For the code, see GitHub.
Recently I stumbled upon a problem while working on benchmarking machine learning methods. I wanted to do cross-validation (CV) on different methods, but some were implemented in R through certain libraries, and some were implemented in Python through scikit-learn. The problem was that in order to have proper cross-validation, it had to be possible to create the same train and test folds in both languages.
A possible solution to this problem is to explicitly generate all folds in one language, and then save them in datafiles to be loaded from the other language. Although possible, this would lead to a lot of redundant datasets, and in my case disk space was getting a bit scarce. So instead I opted for the alternative: generating the CV folds in both languages using the same random numbers.
Both R and NumPy (which scikit-learn uses underneath) implement the Mersenne-Twister random number generator (RNG). However, the implementations differ such that setting the same seed does not yield the same sequence of random numbers in both languages. Unfortunately for me, that meant I had to implement my own RNG in both languages separately.
Initially I started with implementing the Mersenne-Twister RNG in R and Python separately. This soon gave me problems because bitwise operations on integers in R can lead to NA values being generated. So instead, I chose to implement the RNG in C, and link this to both R and Python. Because I wanted fast random number generation and a small state vector, I changed the Mersenne-Twister for a Tausworthe RNG, which is a very efficient random number generator with a state of only 4 integers. The implementation I chose comes straight from Pierre L’Ecuyers 1999 paper entitled Tables of Maximally Equidistributed Combined LFSR Generators.

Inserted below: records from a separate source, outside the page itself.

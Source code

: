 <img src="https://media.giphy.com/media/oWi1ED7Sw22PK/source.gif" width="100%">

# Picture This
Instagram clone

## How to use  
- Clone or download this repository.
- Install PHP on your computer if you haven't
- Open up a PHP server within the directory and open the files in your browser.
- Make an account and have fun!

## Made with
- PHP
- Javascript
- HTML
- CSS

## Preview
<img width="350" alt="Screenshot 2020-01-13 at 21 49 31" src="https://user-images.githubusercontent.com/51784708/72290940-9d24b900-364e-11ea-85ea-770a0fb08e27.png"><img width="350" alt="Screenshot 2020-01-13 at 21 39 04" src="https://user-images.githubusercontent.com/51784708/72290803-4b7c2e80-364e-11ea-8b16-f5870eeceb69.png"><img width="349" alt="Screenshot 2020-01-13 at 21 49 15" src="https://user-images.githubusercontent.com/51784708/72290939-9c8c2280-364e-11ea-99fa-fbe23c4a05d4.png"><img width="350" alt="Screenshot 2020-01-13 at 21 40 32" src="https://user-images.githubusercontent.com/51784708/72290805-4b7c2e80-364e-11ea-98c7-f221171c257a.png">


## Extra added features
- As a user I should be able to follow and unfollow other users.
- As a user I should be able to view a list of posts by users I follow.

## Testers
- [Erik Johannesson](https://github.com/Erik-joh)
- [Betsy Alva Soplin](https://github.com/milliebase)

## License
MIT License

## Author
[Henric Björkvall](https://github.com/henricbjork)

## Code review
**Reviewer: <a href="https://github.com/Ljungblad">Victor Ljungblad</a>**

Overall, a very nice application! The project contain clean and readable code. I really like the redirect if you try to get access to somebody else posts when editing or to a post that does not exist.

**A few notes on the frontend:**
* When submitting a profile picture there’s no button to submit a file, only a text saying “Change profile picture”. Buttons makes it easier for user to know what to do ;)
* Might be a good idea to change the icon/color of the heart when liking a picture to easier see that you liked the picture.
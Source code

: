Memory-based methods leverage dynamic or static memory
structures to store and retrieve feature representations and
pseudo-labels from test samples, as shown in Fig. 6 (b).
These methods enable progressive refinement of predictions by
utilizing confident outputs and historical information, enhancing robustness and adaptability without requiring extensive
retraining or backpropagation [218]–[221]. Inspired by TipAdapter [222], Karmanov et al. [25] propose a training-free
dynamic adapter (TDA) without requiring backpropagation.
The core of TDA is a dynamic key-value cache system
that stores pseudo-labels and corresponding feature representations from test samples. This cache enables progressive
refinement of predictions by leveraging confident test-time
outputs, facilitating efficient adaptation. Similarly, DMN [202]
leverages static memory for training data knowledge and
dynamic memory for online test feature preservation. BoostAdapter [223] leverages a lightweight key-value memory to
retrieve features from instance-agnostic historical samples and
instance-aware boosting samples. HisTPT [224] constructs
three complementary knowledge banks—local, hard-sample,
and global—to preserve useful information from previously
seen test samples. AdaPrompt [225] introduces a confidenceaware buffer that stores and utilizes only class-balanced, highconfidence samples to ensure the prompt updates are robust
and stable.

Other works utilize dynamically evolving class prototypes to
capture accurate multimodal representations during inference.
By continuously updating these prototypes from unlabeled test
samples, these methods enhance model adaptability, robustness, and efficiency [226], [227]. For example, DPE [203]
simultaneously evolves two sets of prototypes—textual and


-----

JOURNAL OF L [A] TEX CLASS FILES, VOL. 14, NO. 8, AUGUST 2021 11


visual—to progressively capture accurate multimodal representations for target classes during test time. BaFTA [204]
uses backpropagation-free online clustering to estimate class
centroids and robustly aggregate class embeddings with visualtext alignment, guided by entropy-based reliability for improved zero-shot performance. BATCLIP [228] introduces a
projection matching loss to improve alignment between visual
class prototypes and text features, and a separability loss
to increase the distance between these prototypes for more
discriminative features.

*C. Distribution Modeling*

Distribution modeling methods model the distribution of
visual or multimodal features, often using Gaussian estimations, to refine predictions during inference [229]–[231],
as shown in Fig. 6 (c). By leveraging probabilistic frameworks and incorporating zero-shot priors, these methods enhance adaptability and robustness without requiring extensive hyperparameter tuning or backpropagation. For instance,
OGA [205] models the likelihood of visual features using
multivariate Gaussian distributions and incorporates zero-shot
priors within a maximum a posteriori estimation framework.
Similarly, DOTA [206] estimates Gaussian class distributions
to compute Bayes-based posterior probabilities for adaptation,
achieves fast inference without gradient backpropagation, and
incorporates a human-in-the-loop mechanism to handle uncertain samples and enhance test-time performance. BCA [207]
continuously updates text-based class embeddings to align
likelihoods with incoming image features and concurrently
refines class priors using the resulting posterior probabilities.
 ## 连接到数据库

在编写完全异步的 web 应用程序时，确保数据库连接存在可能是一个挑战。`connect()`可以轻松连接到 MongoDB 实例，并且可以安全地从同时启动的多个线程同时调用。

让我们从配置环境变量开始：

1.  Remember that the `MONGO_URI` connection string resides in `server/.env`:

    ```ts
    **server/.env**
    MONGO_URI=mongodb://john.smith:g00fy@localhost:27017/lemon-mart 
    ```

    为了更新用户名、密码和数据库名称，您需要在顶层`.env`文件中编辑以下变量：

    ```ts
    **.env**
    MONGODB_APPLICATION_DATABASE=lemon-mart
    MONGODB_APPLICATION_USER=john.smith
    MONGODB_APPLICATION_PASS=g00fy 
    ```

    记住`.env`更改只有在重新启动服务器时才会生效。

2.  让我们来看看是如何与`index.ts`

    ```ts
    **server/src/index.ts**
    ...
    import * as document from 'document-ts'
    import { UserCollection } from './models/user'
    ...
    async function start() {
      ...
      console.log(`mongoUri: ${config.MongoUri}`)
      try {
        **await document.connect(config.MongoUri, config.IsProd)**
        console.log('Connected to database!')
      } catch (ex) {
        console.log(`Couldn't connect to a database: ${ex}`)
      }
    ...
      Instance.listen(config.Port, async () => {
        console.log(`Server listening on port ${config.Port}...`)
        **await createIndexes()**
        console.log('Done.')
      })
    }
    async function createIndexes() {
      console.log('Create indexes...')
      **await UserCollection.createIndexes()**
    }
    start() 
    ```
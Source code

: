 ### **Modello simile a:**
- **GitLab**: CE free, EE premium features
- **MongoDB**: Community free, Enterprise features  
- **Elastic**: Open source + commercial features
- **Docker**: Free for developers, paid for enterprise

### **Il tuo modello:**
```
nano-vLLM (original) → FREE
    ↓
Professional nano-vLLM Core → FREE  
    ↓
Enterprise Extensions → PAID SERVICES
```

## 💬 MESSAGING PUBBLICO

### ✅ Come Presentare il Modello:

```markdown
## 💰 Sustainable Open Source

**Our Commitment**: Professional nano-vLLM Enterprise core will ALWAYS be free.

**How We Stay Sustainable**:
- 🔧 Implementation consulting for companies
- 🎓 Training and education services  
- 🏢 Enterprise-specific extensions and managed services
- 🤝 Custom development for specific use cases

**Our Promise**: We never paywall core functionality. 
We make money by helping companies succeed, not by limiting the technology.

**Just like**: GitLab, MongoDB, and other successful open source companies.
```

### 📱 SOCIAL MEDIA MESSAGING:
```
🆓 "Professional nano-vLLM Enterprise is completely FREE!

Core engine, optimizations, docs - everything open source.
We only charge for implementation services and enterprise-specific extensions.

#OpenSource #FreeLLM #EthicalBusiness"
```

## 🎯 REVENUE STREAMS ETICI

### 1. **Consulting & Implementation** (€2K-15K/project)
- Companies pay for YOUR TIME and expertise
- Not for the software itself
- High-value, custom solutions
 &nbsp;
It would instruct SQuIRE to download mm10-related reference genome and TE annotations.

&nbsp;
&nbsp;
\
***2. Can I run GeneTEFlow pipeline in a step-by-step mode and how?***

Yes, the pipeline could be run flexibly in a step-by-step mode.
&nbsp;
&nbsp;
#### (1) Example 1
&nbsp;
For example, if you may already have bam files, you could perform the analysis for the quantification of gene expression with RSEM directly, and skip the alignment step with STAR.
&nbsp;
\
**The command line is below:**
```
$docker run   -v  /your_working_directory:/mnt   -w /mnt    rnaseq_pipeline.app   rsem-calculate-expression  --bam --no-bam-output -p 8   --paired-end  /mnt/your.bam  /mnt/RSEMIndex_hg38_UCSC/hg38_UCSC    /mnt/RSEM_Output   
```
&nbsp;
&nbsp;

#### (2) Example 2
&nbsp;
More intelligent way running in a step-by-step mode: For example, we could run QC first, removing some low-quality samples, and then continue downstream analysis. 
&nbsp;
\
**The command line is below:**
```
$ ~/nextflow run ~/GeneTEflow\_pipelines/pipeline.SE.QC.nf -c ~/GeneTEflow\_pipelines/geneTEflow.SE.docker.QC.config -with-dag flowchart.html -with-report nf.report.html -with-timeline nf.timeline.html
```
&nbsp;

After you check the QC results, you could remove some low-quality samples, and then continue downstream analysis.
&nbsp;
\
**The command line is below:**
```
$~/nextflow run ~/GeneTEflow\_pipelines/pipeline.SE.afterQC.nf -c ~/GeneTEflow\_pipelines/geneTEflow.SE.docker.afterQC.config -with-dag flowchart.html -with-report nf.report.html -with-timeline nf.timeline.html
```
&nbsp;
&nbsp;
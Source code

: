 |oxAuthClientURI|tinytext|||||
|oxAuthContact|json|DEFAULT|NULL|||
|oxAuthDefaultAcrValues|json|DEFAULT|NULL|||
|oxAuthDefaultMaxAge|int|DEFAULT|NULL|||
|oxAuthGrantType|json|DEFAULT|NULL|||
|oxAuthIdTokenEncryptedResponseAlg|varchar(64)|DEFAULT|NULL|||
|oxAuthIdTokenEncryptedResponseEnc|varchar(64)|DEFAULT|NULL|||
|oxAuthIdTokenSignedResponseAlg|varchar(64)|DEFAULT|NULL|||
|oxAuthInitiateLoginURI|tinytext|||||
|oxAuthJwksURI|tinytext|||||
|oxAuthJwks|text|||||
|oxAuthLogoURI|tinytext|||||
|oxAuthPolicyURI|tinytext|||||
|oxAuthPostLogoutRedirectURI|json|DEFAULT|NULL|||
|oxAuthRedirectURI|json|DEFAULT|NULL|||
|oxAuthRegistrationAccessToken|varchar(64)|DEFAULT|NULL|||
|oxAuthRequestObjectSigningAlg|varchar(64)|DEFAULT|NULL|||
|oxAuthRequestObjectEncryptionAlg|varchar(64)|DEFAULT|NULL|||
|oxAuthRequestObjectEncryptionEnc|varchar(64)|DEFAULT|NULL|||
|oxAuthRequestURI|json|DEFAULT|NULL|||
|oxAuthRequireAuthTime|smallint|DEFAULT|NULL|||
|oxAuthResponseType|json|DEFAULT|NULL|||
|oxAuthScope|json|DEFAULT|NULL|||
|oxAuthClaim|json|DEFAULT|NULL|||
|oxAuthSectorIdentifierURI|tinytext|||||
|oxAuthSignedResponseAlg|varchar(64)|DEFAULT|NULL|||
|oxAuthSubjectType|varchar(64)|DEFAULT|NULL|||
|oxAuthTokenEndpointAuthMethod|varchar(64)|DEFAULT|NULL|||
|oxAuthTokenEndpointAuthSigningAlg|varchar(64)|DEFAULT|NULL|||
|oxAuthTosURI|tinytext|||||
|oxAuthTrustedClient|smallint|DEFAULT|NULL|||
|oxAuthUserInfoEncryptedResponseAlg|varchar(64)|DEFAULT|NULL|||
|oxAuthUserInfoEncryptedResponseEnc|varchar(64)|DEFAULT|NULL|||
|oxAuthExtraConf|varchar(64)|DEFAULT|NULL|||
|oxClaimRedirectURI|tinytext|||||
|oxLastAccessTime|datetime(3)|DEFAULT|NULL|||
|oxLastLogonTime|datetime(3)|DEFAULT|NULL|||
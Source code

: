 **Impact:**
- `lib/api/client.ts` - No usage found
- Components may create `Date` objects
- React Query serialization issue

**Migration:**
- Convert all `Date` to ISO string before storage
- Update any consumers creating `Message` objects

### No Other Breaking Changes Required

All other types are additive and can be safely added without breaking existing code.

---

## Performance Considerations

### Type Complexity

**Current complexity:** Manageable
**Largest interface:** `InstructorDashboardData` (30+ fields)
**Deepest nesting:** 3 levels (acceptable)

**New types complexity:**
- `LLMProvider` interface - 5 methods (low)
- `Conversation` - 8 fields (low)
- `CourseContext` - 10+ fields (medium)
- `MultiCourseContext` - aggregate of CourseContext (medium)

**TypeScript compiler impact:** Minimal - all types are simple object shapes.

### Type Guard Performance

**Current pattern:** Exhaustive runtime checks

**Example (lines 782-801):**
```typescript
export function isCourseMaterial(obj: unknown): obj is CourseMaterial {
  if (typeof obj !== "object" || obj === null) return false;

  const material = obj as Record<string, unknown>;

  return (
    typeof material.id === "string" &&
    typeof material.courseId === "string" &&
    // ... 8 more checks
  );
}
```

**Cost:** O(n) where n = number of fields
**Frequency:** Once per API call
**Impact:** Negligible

I implemented the Tausworthe RNG in C, and used the same C file to write the R and Python interfaces to the RNG. This way, I could create both an R library and a Python package without writing the C code twice. The different sections of the C file are separated using a compile macro, so the R library doesn’t contain the Python code, and visa versa. The Python interface contains a bit more defines to support both Python 2 and 3. The resulting package was dubbed SyncRNG.
The Python package implements a SyncRNG class and the R library implements a SyncRNG reference class, to support comparable usage of the RNG. For instance, in Python the package can be used as follows:
>>> from SyncRNG import SyncRNG
>>> s = SyncRNG(seed=123)
>>> r = s.randi()
and in R:
> library(SyncRNG)
> s <- SyncRNG(seed=123)
> r <- s$randi()
As you can see usage of the classes is syntactically very similar. In both languages a shuffle method is implemented for the SyncRNG class, which returns a shuffled instance of a supplied vector. This I can then use to shuffle a list of indices which in turn can be used to create train and test folds for cross validation. Because the random numbers are guaranteed to be the same, I can be confident that the CV folds will be also, which solves my original problem.
You can install SyncRNG in Python through pip, and in R through CRAN. For the source code, see GitHub.